Exercise brief » Lift out all lines below that contain "马格努斯说着".
::::::::::
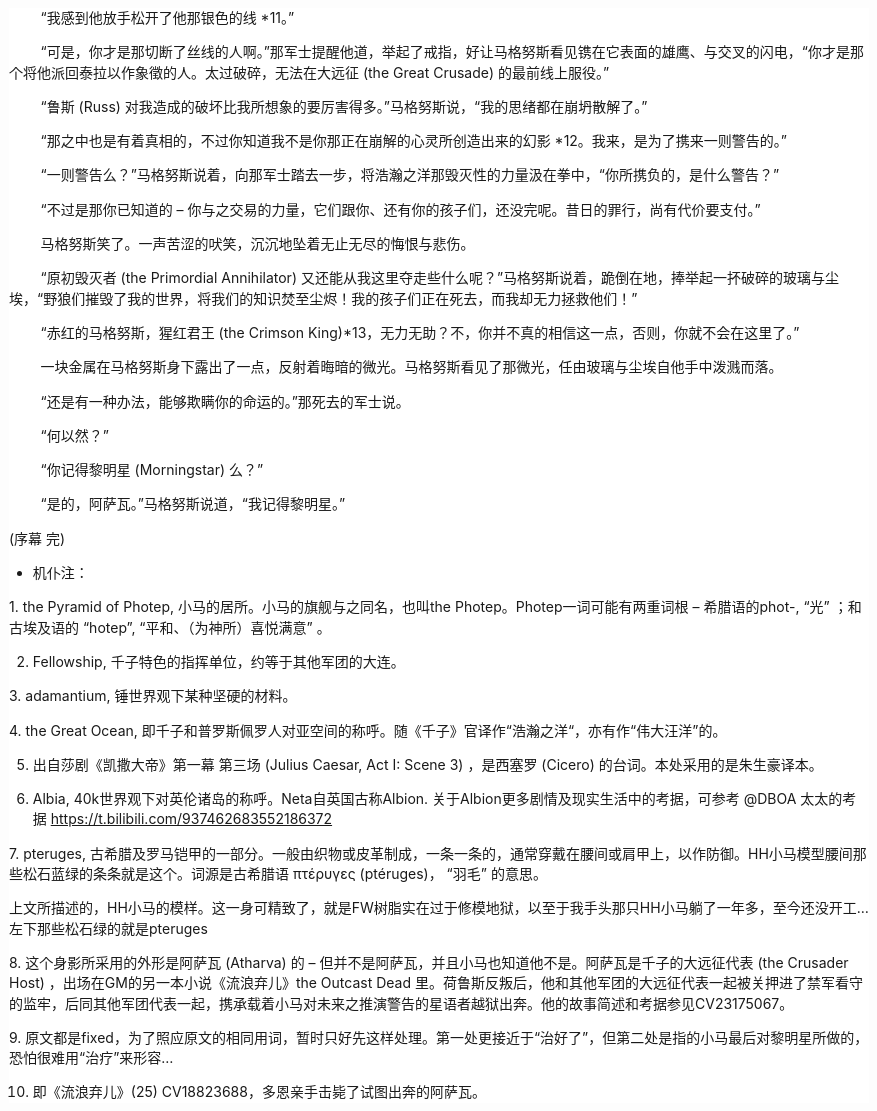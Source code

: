         “我感到他放手松开了他那银色的线 *11。”

        “可是，你才是那切断了丝线的人啊。”那军士提醒他道，举起了戒指，好让马格努斯看见镌在它表面的雄鹰、与交叉的闪电，“你才是那个将他派回泰拉以作象徵的人。太过破碎，无法在大远征 (the Great Crusade) 的最前线上服役。”

        “鲁斯 (Russ) 对我造成的破坏比我所想象的要厉害得多。”马格努斯说，“我的思绪都在崩坍散解了。”

        “那之中也是有着真相的，不过你知道我不是你那正在崩解的心灵所创造出来的幻影 *12。我来，是为了携来一则警告的。”

        “一则警告么？”马格努斯说着，向那军士踏去一步，将浩瀚之洋那毁灭性的力量汲在拳中，“你所携负的，是什么警告？”

        “不过是那你已知道的 – 你与之交易的力量，它们跟你、还有你的孩子们，还没完呢。昔日的罪行，尚有代价要支付。”

        马格努斯笑了。一声苦涩的吠笑，沉沉地坠着无止无尽的悔恨与悲伤。

        “原初毁灭者 (the Primordial Annihilator) 又还能从我这里夺走些什么呢？”马格努斯说着，跪倒在地，捧举起一抔破碎的玻璃与尘埃，“野狼们摧毁了我的世界，将我们的知识焚至尘烬！我的孩子们正在死去，而我却无力拯救他们！”

        “赤红的马格努斯，猩红君王 (the Crimson King)*13，无力无助？不，你并不真的相信这一点，否则，你就不会在这里了。”

        一块金属在马格努斯身下露出了一点，反射着晦暗的微光。马格努斯看见了那微光，任由玻璃与尘埃自他手中泼溅而落。

        “还是有一种办法，能够欺瞒你的命运的。”那死去的军士说。

        “何以然？”

        “你记得黎明星 (Morningstar) 么？”

        “是的，阿萨瓦。”马格努斯说道，“我记得黎明星。”



(序幕 完)

* 机仆注：

1. the Pyramid of Photep, 小马的居所。小马的旗舰与之同名，也叫the Photep。Photep一词可能有两重词根 – 希腊语的phot-, “光” ；和古埃及语的 “hotep”, “平和、（为神所）喜悦满意” 。

2. Fellowship, 千子特色的指挥单位，约等于其他军团的大连。

3. adamantium, 锤世界观下某种坚硬的材料。

4. the Great Ocean, 即千子和普罗斯佩罗人对亚空间的称呼。随《千子》官译作“浩瀚之洋“，亦有作“伟大汪洋”的。

5. 出自莎剧《凯撒大帝》第一幕 第三场 (Julius Caesar, Act I: Scene 3) ，是西塞罗 (Cicero) 的台词。本处采用的是朱生豪译本。

6. Albia, 40k世界观下对英伦诸岛的称呼。Neta自英国古称Albion. 关于Albion更多剧情及现实生活中的考据，可参考 @DBOA 太太的考据 https://t.bilibili.com/937462683552186372

7. pteruges, 古希腊及罗马铠甲的一部分。一般由织物或皮革制成，一条一条的，通常穿戴在腰间或肩甲上，以作防御。HH小马模型腰间那些松石蓝绿的条条就是这个。词源是古希腊语 πτέρυγες (ptéruges)， “羽毛” 的意思。

上文所描述的，HH小马的模样。这一身可精致了，就是FW树脂实在过于修模地狱，以至于我手头那只HH小马躺了一年多，至今还没开工…
左下那些松石绿的就是pteruges

8. 这个身影所采用的外形是阿萨瓦 (Atharva) 的 – 但并不是阿萨瓦，并且小马也知道他不是。阿萨瓦是千子的大远征代表 (the Crusader Host) ，出场在GM的另一本小说《流浪弃儿》the Outcast Dead 里。荷鲁斯反叛后，他和其他军团的大远征代表一起被关押进了禁军看守的监牢，后同其他军团代表一起，携承载着小马对未来之推演警告的星语者越狱出奔。他的故事简述和考据参见CV23175067。

9. 原文都是fixed，为了照应原文的相同用词，暂时只好先这样处理。第一处更接近于“治好了”，但第二处是指的小马最后对黎明星所做的，恐怕很难用“治疗”来形容…

10. 即《流浪弃儿》(25) CV18823688，多恩亲手击毙了试图出奔的阿萨瓦。
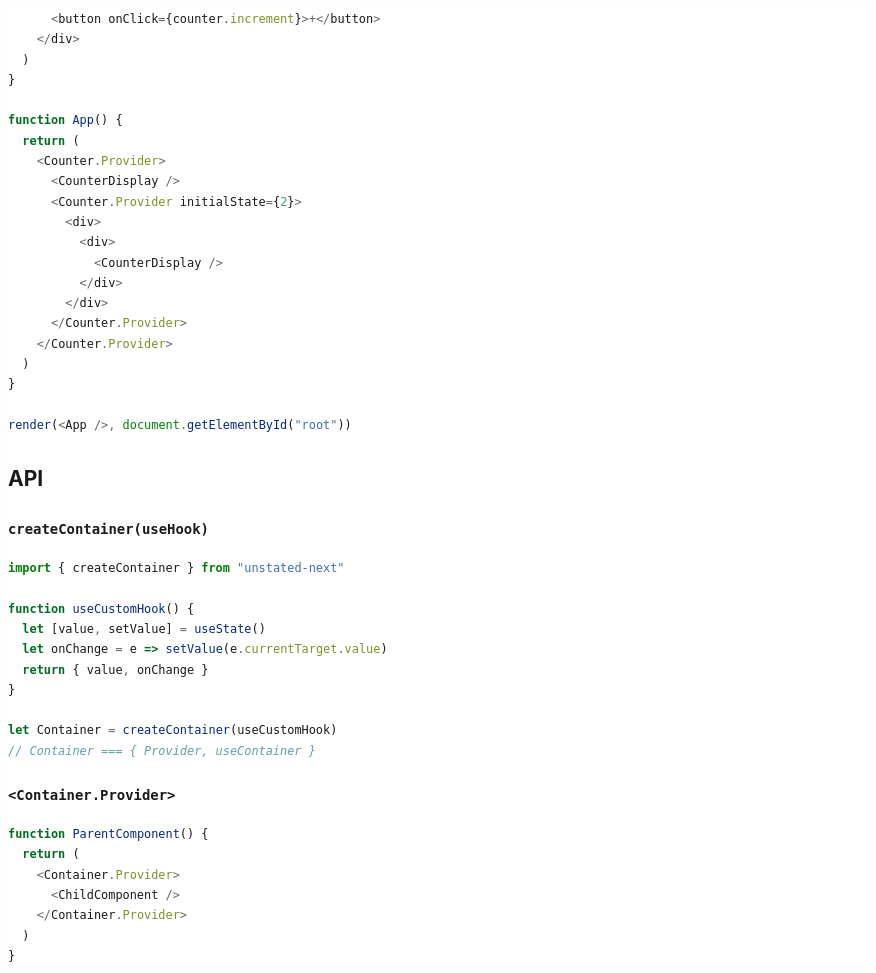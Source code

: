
 ```js
      <button onClick={counter.increment}>+</button>
    </div>
  )
}

function App() {
  return (
    <Counter.Provider>
      <CounterDisplay />
      <Counter.Provider initialState={2}>
        <div>
          <div>
            <CounterDisplay />
          </div>
        </div>
      </Counter.Provider>
    </Counter.Provider>
  )
}

render(<App />, document.getElementById("root"))
```

## API

### `createContainer(useHook)`

```js
import { createContainer } from "unstated-next"

function useCustomHook() {
  let [value, setValue] = useState()
  let onChange = e => setValue(e.currentTarget.value)
  return { value, onChange }
}

let Container = createContainer(useCustomHook)
// Container === { Provider, useContainer }
```

### `<Container.Provider>`

```js
function ParentComponent() {
  return (
    <Container.Provider>
      <ChildComponent />
    </Container.Provider>
  )
}
```
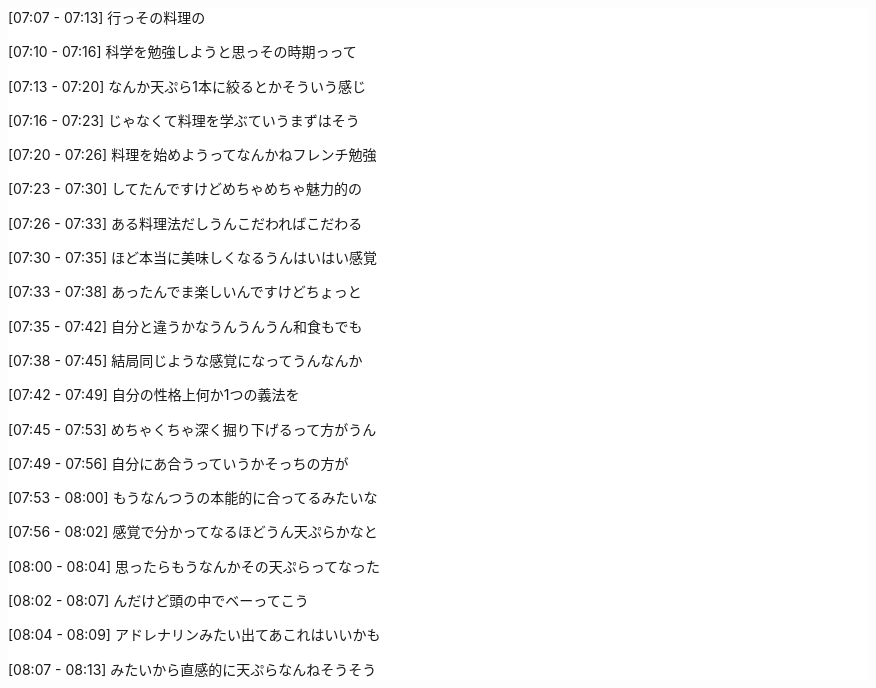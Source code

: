 [07:07 - 07:13]
行っその料理の

[07:10 - 07:16]
科学を勉強しようと思っその時期っって

[07:13 - 07:20]
なんか天ぷら1本に絞るとかそういう感じ

[07:16 - 07:23]
じゃなくて料理を学ぶていうまずはそう

[07:20 - 07:26]
料理を始めようってなんかねフレンチ勉強

[07:23 - 07:30]
してたんですけどめちゃめちゃ魅力的の

[07:26 - 07:33]
ある料理法だしうんこだわればこだわる

[07:30 - 07:35]
ほど本当に美味しくなるうんはいはい感覚

[07:33 - 07:38]
あったんでま楽しいんですけどちょっと

[07:35 - 07:42]
自分と違うかなうんうんうん和食もでも

[07:38 - 07:45]
結局同じような感覚になってうんなんか

[07:42 - 07:49]
自分の性格上何か1つの義法を

[07:45 - 07:53]
めちゃくちゃ深く掘り下げるって方がうん

[07:49 - 07:56]
自分にあ合うっていうかそっちの方が

[07:53 - 08:00]
もうなんつうの本能的に合ってるみたいな

[07:56 - 08:02]
感覚で分かってなるほどうん天ぷらかなと

[08:00 - 08:04]
思ったらもうなんかその天ぷらってなった

[08:02 - 08:07]
んだけど頭の中でベーってこう

[08:04 - 08:09]
アドレナリンみたい出てあこれはいいかも

[08:07 - 08:13]
みたいから直感的に天ぷらなんねそうそう
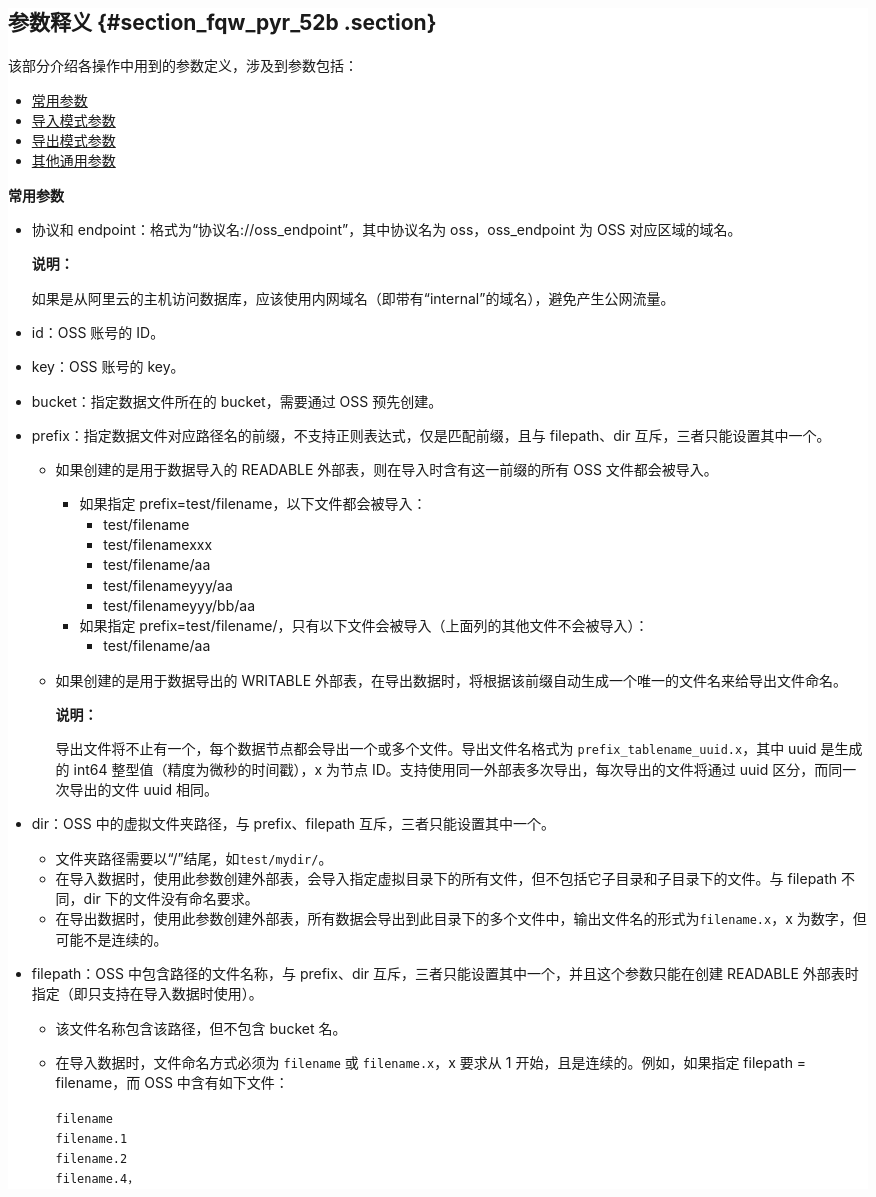 ## 参数释义 {#section_fqw_pyr_52b .section}

该部分介绍各操作中用到的参数定义，涉及到参数包括：

-   [常用参数](#p_kt5_dzr_52b)
-   [导入模式参数](#p_xrm_fzr_52b)
-   [导出模式参数](#p_odc_3zr_52b)
-   [其他通用参数](#p_oqg_wzr_52b)

**常用参数**

-   协议和 endpoint：格式为“协议名://oss\_endpoint”，其中协议名为 oss，oss\_endpoint 为 OSS 对应区域的域名。

    **说明：** 

    如果是从阿里云的主机访问数据库，应该使用内网域名（即带有“internal”的域名），避免产生公网流量。

-   id：OSS 账号的 ID。

-   key：OSS 账号的 key。

-   bucket：指定数据文件所在的 bucket，需要通过 OSS 预先创建。

-   prefix：指定数据文件对应路径名的前缀，不支持正则表达式，仅是匹配前缀，且与 filepath、dir 互斥，三者只能设置其中一个。

    -   如果创建的是用于数据导入的 READABLE 外部表，则在导入时含有这一前缀的所有 OSS 文件都会被导入。

        -   如果指定 prefix=test/filename，以下文件都会被导入：
            -   test/filename
            -   test/filenamexxx
            -   test/filename/aa
            -   test/filenameyyy/aa
            -   test/filenameyyy/bb/aa
        -   如果指定 prefix=test/filename/，只有以下文件会被导入（上面列的其他文件不会被导入）：
            -   test/filename/aa
    -   如果创建的是用于数据导出的 WRITABLE 外部表，在导出数据时，将根据该前缀自动生成一个唯一的文件名来给导出文件命名。

        **说明：** 

        导出文件将不止有一个，每个数据节点都会导出一个或多个文件。导出文件名格式为 `prefix_tablename_uuid.x`，其中 uuid 是生成的 int64 整型值（精度为微秒的时间戳），x 为节点 ID。支持使用同一外部表多次导出，每次导出的文件将通过 uuid 区分，而同一次导出的文件 uuid 相同。

-   dir：OSS 中的虚拟文件夹路径，与 prefix、filepath 互斥，三者只能设置其中一个。

    -   文件夹路径需要以“/”结尾，如`test/mydir/`。
    -   在导入数据时，使用此参数创建外部表，会导入指定虚拟目录下的所有文件，但不包括它子目录和子目录下的文件。与 filepath 不同，dir 下的文件没有命名要求。
    -   在导出数据时，使用此参数创建外部表，所有数据会导出到此目录下的多个文件中，输出文件名的形式为`filename.x`，x 为数字，但可能不是连续的。
-   filepath：OSS 中包含路径的文件名称，与 prefix、dir 互斥，三者只能设置其中一个，并且这个参数只能在创建 READABLE 外部表时指定（即只支持在导入数据时使用）。

    -   该文件名称包含该路径，但不包含 bucket 名。
    -   在导入数据时，文件命名方式必须为 `filename` 或 `filename.x`，x 要求从 1 开始，且是连续的。例如，如果指定 filepath = filename，而 OSS 中含有如下文件：

        ```
        filename
        filename.1
        filename.2
        filename.4，
        ```
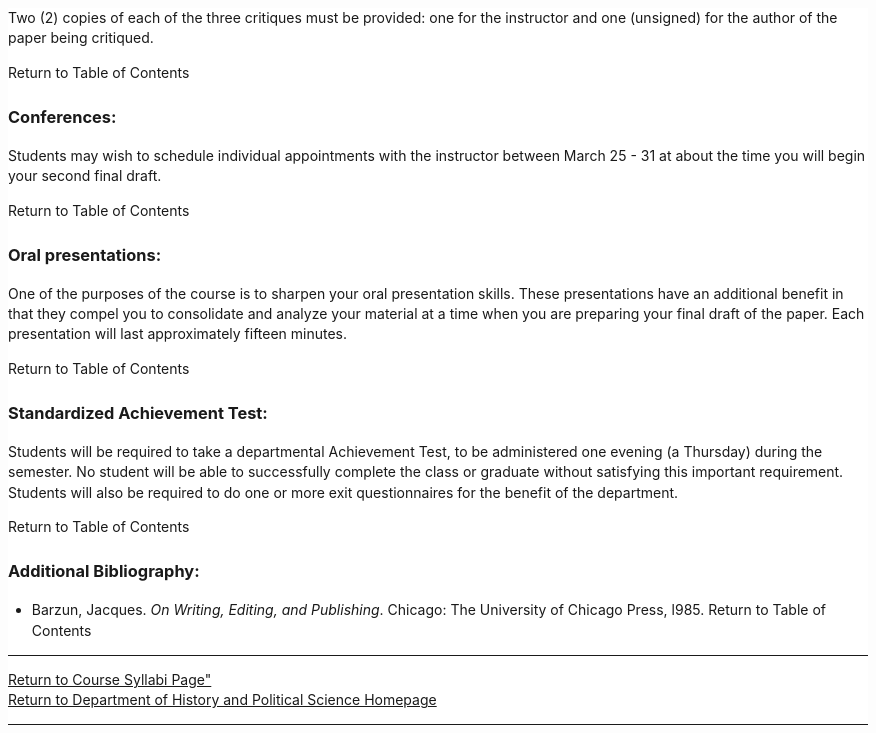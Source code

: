 Two (2) copies of each of the three critiques must be provided: one for the
instructor and one (unsigned) for the author of the paper being critiqued.  
  
Return to Table of Contents  
  

### Conferences:

Students may wish to schedule individual appointments with the instructor
between March 25 - 31 at about the time you will begin your second final
draft.  
  
Return to Table of Contents  
  

### Oral presentations:

One of the purposes of the course is to sharpen your oral presentation skills.
These presentations have an additional benefit in that they compel you to
consolidate and analyze your material at a time when you are preparing your
final draft of the paper. Each presentation will last approximately fifteen
minutes.  
  
Return to Table of Contents  
  

### Standardized Achievement Test:

Students will be required to take a departmental Achievement Test, to be
administered one evening (a Thursday) during the semester. No student will be
able to successfully complete the class or graduate without satisfying this
important requirement. Students will also be required to do one or more exit
questionnaires for the benefit of the department.  
  
Return to Table of Contents  
  

### Additional Bibliography:

  * Barzun, Jacques. _On Writing, Editing, and Publishing_. Chicago: The University of Chicago Press, l985. 
Return to Table of Contents  
  

* * *

[Return to Course Syllabi Page"](syllabi.htm)  
[Return to Department of History and Political Science Homepage](home.htm)  

* * *


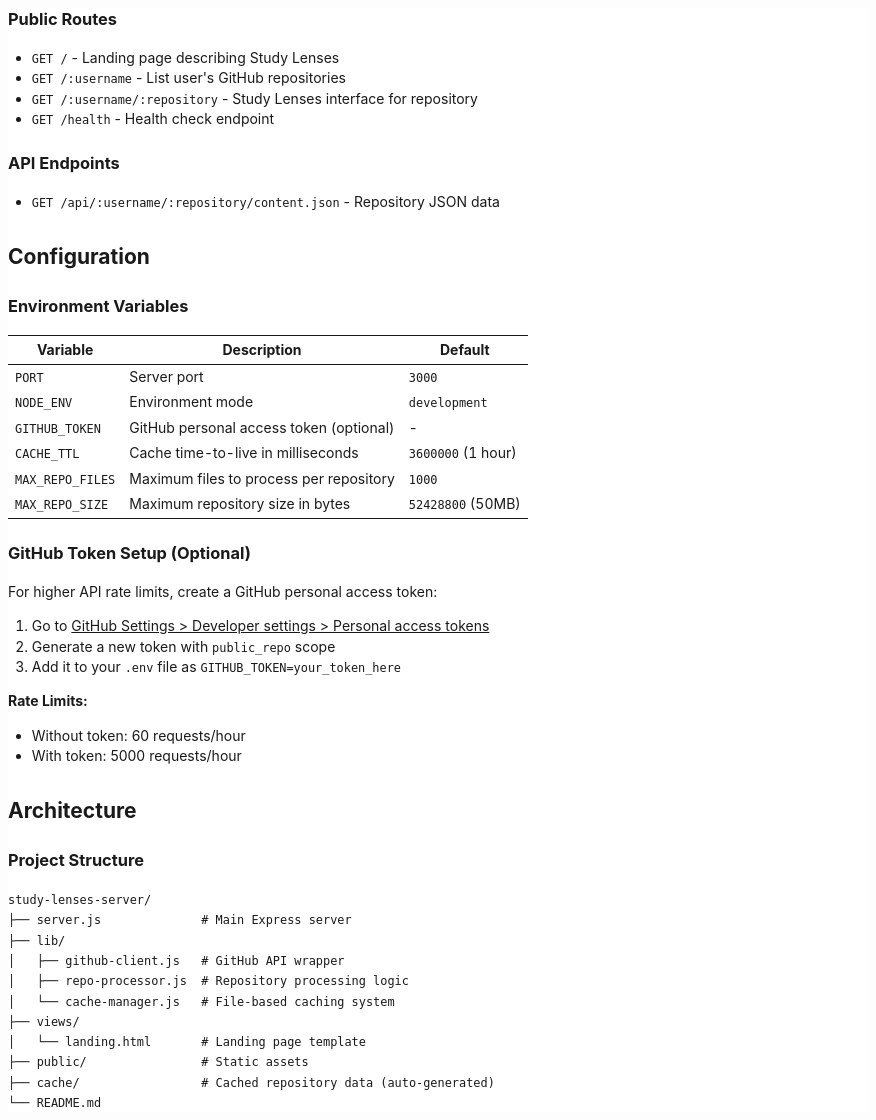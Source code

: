 ### Public Routes

- `GET /` - Landing page describing Study Lenses
- `GET /:username` - List user's GitHub repositories
- `GET /:username/:repository` - Study Lenses interface for repository
- `GET /health` - Health check endpoint

### API Endpoints

- `GET /api/:username/:repository/content.json` - Repository JSON data

## Configuration

### Environment Variables

| Variable | Description | Default |
|----------|-------------|---------|
| `PORT` | Server port | `3000` |
| `NODE_ENV` | Environment mode | `development` |
| `GITHUB_TOKEN` | GitHub personal access token (optional) | - |
| `CACHE_TTL` | Cache time-to-live in milliseconds | `3600000` (1 hour) |
| `MAX_REPO_FILES` | Maximum files to process per repository | `1000` |
| `MAX_REPO_SIZE` | Maximum repository size in bytes | `52428800` (50MB) |

### GitHub Token Setup (Optional)

For higher API rate limits, create a GitHub personal access token:

1. Go to [GitHub Settings > Developer settings > Personal access tokens](https://github.com/settings/tokens)
2. Generate a new token with `public_repo` scope
3. Add it to your `.env` file as `GITHUB_TOKEN=your_token_here`

**Rate Limits:**
- Without token: 60 requests/hour
- With token: 5000 requests/hour

## Architecture

### Project Structure

```
study-lenses-server/
├── server.js              # Main Express server
├── lib/
│   ├── github-client.js   # GitHub API wrapper
│   ├── repo-processor.js  # Repository processing logic
│   └── cache-manager.js   # File-based caching system
├── views/
│   └── landing.html       # Landing page template
├── public/                # Static assets
├── cache/                 # Cached repository data (auto-generated)
└── README.md
```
::::::::::
Task answer »
        “一则警告么？”马格努斯说着，向那军士踏去一步，将浩瀚之洋那毁灭性的力量汲在拳中，“你所携负的，是什么警告？”
        “原初毁灭者 (the Primordial Annihilator) 又还能从我这里夺走些什么呢？”马格努斯说着，跪倒在地，捧举起一抔破碎的玻璃与尘埃，“野狼们摧毁了我的世界，将我们的知识焚至尘烬！我的孩子们正在死去，而我却无力拯救他们！”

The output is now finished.